10 kg (22 lb 8 oz) free-range pork leg, boned out to reveal ball joint

2–3 kg (4 lb 8 oz–6 lb 12 oz) medium-grain pure sea salt

lard, for smearing

coarsely ground black pepper

fly netting or fine cloth such as muslin (cheesecloth), to avoid insects

a swag of patience

Trim the pork leg well so it doesn’t have any dags hanging off, or deep cuts. Cut it so it is rounded at the base. We like to give the meat a good beating at this stage, but a solid massage also works. To soften the meat, we give it a decent walloping with a wooden rolling pin for about 30–40 whacks, trying to give all the leg a bit of a seeing-to, avoiding any bony bits.

There is likely to be some blood in an artery that runs down the leg, and you can squeeze this out by pressing from the foot end up along the bone and towards the hip joint. Only a teaspoon or less will be there, and we mop it up using a bit of kitchen paper. Some people inject the artery with a brine solution from the foot end, to flush it out, but we find that hard to do and the pressing method is just as successful.

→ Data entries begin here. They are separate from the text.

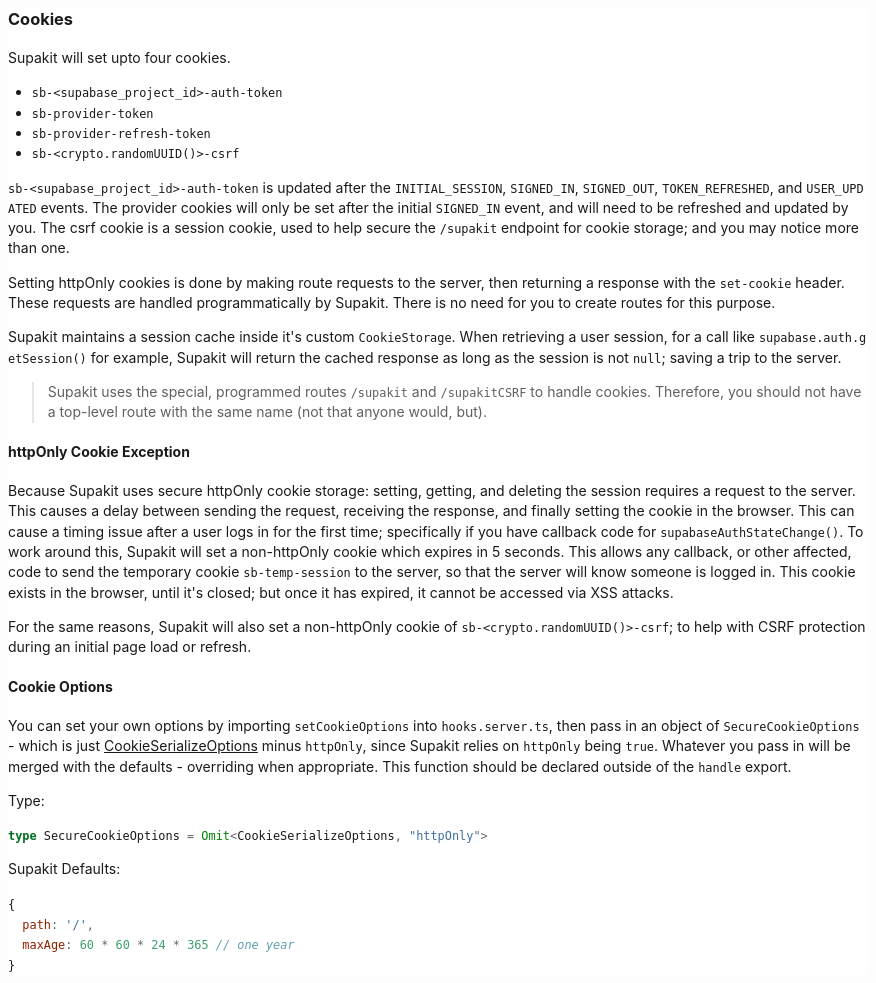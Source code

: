 ### Cookies
Supakit will set upto four cookies.

- `sb-<supabase_project_id>-auth-token`
- `sb-provider-token`
- `sb-provider-refresh-token`
- `sb-<crypto.randomUUID()>-csrf`

`sb-<supabase_project_id>-auth-token` is updated after the `INITIAL_SESSION`, `SIGNED_IN`, `SIGNED_OUT`, `TOKEN_REFRESHED`, and `USER_UPDATED` events. The provider cookies will only be set after the initial `SIGNED_IN` event, and will need to be refreshed and updated by you. The csrf cookie is a session cookie, used to help secure the `/supakit` endpoint for cookie storage; and you may notice more than one.

Setting httpOnly cookies is done by making route requests to the server, then returning a response with the `set-cookie` header. These requests are handled programmatically by Supakit. There is no need for you to create routes for this purpose.

Supakit maintains a session cache inside it's custom `CookieStorage`. When retrieving a user session, for a call like `supabase.auth.getSession()` for example, Supakit will return the cached response as long as the session is not `null`; saving a trip to the server.

> Supakit uses the special, programmed routes `/supakit` and `/supakitCSRF` to handle cookies. Therefore, you should not have a top-level route with the same name (not that anyone would, but).

#### httpOnly Cookie Exception
Because Supakit uses secure httpOnly cookie storage: setting, getting, and deleting the session requires a request to the server. This causes a delay between sending the request, receiving the response, and finally setting the cookie in the browser. This can cause a timing issue after a user logs in for the first time; specifically if you have callback code for `supabaseAuthStateChange()`. To work around this, Supakit will set a non-httpOnly cookie which expires in 5 seconds. This allows any callback, or other affected, code to send the temporary cookie `sb-temp-session` to the server, so that the server will know someone is logged in. This cookie exists in the browser, until it's closed; but once it has expired, it cannot be accessed via XSS attacks.

For the same reasons, Supakit will also set a non-httpOnly cookie of `sb-<crypto.randomUUID()>-csrf`; to help with CSRF protection during an initial page load or refresh. 

#### Cookie Options
You can set your own options by importing `setCookieOptions` into `hooks.server.ts`, then pass in an object of `SecureCookieOptions` - which is just [CookieSerializeOptions](https://github.com/DefinitelyTyped/DefinitelyTyped/blob/master/types/cookie/index.d.ts) minus `httpOnly`, since Supakit relies on `httpOnly` being `true`. Whatever you pass in will be merged with the defaults - overriding when appropriate. This function should be declared outside of the `handle` export.

Type:
```ts
type SecureCookieOptions = Omit<CookieSerializeOptions, "httpOnly">
```

Supakit Defaults:
```js
{ 
  path: '/',
  maxAge: 60 * 60 * 24 * 365 // one year
}
```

Take a large non-reactive tub, preferably one with a lid, and put some salt in the bottom. Place the leg in the tub and rub the salt liberally all over, particularly around the exposed meat and ball joint area. Lay the leg, skin side down, in a bed of salt and cover the exposed meat with more salt. Place a weight on top of the leg (if you’re curing two legs, let one weigh the other down, and swap them over each day) — about 5–8 kg (11 lb 4 oz–18 lb) of weight is good. You could use a flour bag or water containers, making sure you protect the leg from the weight using plastic wrap.

Keep the leg in this salt for about 15 days at 12°C (54°F) or below (allow 1½–2 days per kilo of meat), turning it and rubbing the slurry of salt over it as you go.

When the leg has cured, remove from the salt and wash it off. Many people use red wine vinegar to rub over the pork at this point to keep the surface sterile. Smear the open side of the meat well with enough lard to completely seal it.

Scatter coarsely ground black pepper on the lard and hang the leg in a cool place (12°C or below) — you want cool and humid rather than a coolroom, which is cool and dry. In some areas you may need to cover the meat with fly netting, and always find a place that is away from rodents. Hang the meat for 6 months or even better 1 year. Ideally, it will get a bloom of white mould all over after a few weeks.

When ready to eat, scrub off the mould and the lard, perhaps trimming the outside of the meat. Carve off the skin and discard. Cut very fine slices of the ham and serve very simply, perhaps with fragrant melon, grissini or sweet summer figs.